The only concern you brought up on public safety was the surge capacity, which you could not prove because you did not speak to the volunteers at the integrated stations. You did not. You relied on the Victorian Fire Brigades Victoria (VFBV) to tell you who did not go to speak to them. You relied on Jack Rush to tell you that the case is that their feelings would be hurt and they would not carry on, which is actually an insult because when they actually gave evidence to us they said they have a commitment to public safety and they will continue to volunteer and they will work within the reforms. So you roll out Jack Rush, who had not been in an integrated station for seven years, and there is an old saying, 'Don't get between Jack Rush and a bucket of taxpayers money'. Jack Rush was retained by the VFBV to try and be some credible witness, but when you have witnesses from the fire services, when you have current professionals and when you have professionals from interstate telling you that this service has to be reformed you still say no because it does not suit your political ends.

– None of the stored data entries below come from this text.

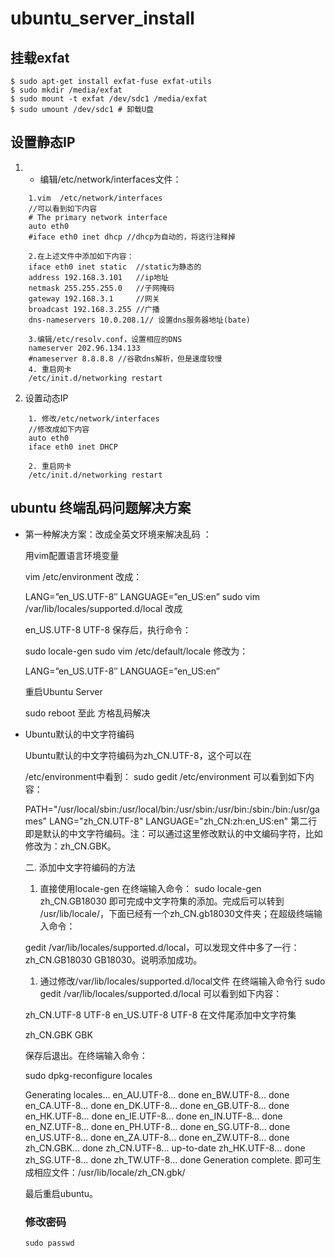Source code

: # ubuntu_server_install

## 挂载exfat
```shell
$ sudo apt-get install exfat-fuse exfat-utils
$ sudo mkdir /media/exfat
$ sudo mount -t exfat /dev/sdc1 /media/exfat
$ sudo umount /dev/sdc1 # 卸载U盘
```

## 设置静态IP
1. - 编辑/etc/network/interfaces文件：
```shell
    1.vim  /etc/network/interfaces
    //可以看到如下内容
    # The primary network interface
    auto eth0
    #iface eth0 inet dhcp //dhcp为自动的，将这行注释掉

    2.在上述文件中添加如下内容：
    iface eth0 inet static  //static为静态的
    address 192.168.3.101   //ip地址
    netmask 255.255.255.0   //子网掩码
    gateway 192.168.3.1     //网关
    broadcast 192.168.3.255 //广播
    dns-nameservers 10.0.208.1// 设置dns服务器地址(bate)

    3.编辑/etc/resolv.conf，设置相应的DNS
    nameserver 202.96.134.133
    #nameserver 8.8.8.8 //谷歌dns解析，但是速度较慢
    4. 重启网卡
    /etc/init.d/networking restart
```
2. 设置动态IP
```shell
    1. 修改/etc/network/interfaces
    //修改成如下内容
    auto eth0
    iface eth0 inet DHCP 

    2. 重启网卡
    /etc/init.d/networking restart
```

## ubuntu 终端乱码问题解决方案

- 第一种解决方案：改成全英文环境来解决乱码 ：

    用vim配置语言环境变量

    vim /etc/environment
    改成：

    LANG=”en_US.UTF-8″
    LANGUAGE=”en_US:en”
    sudo vim /var/lib/locales/supported.d/local
    改成

    en_US.UTF-8 UTF-8
    保存后，执行命令：

    sudo locale-gen
    sudo vim /etc/default/locale
    修改为：

    LANG=”en_US.UTF-8″
    LANGUAGE=”en_US:en”

    重启Ubuntu Server

    sudo reboot
    至此 方格乱码解决

- Ubuntu默认的中文字符编码

    Ubuntu默认的中文字符编码为zh_CN.UTF-8，这个可以在

    /etc/environment中看到：
    sudo gedit /etc/environment
    可以看到如下内容：

    PATH="/usr/local/sbin:/usr/local/bin:/usr/sbin:/usr/bin:/sbin:/bin:/usr/games"
    LANG="zh_CN.UTF-8"
    LANGUAGE="zh_CN:zh:en_US:en"
    第二行即是默认的中文字符编码。注：可以通过这里修改默认的中文编码字符，比如修改为：zh_CN.GBK。

    二. 添加中文字符编码的方法
    1. 直接使用locale-gen
    在终端输入命令：
    sudo locale-gen zh_CN.GB18030
    即可完成中文字符集的添加。完成后可以转到
    /usr/lib/locale/，下面已经有一个zh_CN.gb18030文件夹；在超级终端输入命令：

    gedit /var/lib/locales/supported.d/local，可以发现文件中多了一行：zh_CN.GB18030 GB18030。说明添加成功。

    1. 通过修改/var/lib/locales/supported.d/local文件
    在终端输入命令行
    sudo gedit /var/lib/locales/supported.d/local
    可以看到如下内容：

    zh_CN.UTF-8 UTF-8
    en_US.UTF-8 UTF-8
    在文件尾添加中文字符集

    zh_CN.GBK GBK

    保存后退出。在终端输入命令：

    sudo dpkg-reconfigure locales




    Generating locales...
    en_AU.UTF-8... done
    en_BW.UTF-8... done
    en_CA.UTF-8... done
    en_DK.UTF-8... done
    en_GB.UTF-8... done
    en_HK.UTF-8... done
    en_IE.UTF-8... done
    en_IN.UTF-8... done
    en_NZ.UTF-8... done
    en_PH.UTF-8... done
    en_SG.UTF-8... done
    en_US.UTF-8... done
    en_ZA.UTF-8... done
    en_ZW.UTF-8... done
    zh_CN.GBK... done
    zh_CN.UTF-8... up-to-date
    zh_HK.UTF-8... done
    zh_SG.UTF-8... done
    zh_TW.UTF-8... done
    Generation complete.
    即可生成相应文件：/usr/lib/locale/zh_CN.gbk/

    最后重启ubuntu。


    ### 修改密码
    ```shell
    sudo passwd
    ```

I tell you what: how about putting the public safety first? How about considering that? Because I tell you what: I am not going to let you forget. I am going to talk about this every Wednesday of Parliament and I will tell you when there is a fire and when someone loses their house in the outer suburbs. They will not lose their house in the safe Liberal seats now. There were instances of this and there were submissions about this happening. This has happened; this has happened over the years. You are saying, 'Oh, no, it hasn't happened', because you did not read the submissions that came in about instances where standard operating procedures have broken down time and time again because we are working off a 1950 model of fire services, and you should be ashamed that you are not going to do anything about it. You should be ashamed, and we all should be ashamed that we never did anything about it in previous governments as well.
Debate adjourned on motion of Mr O'SULLIVAN (Northern Victoria).
Debate adjourned until later this day.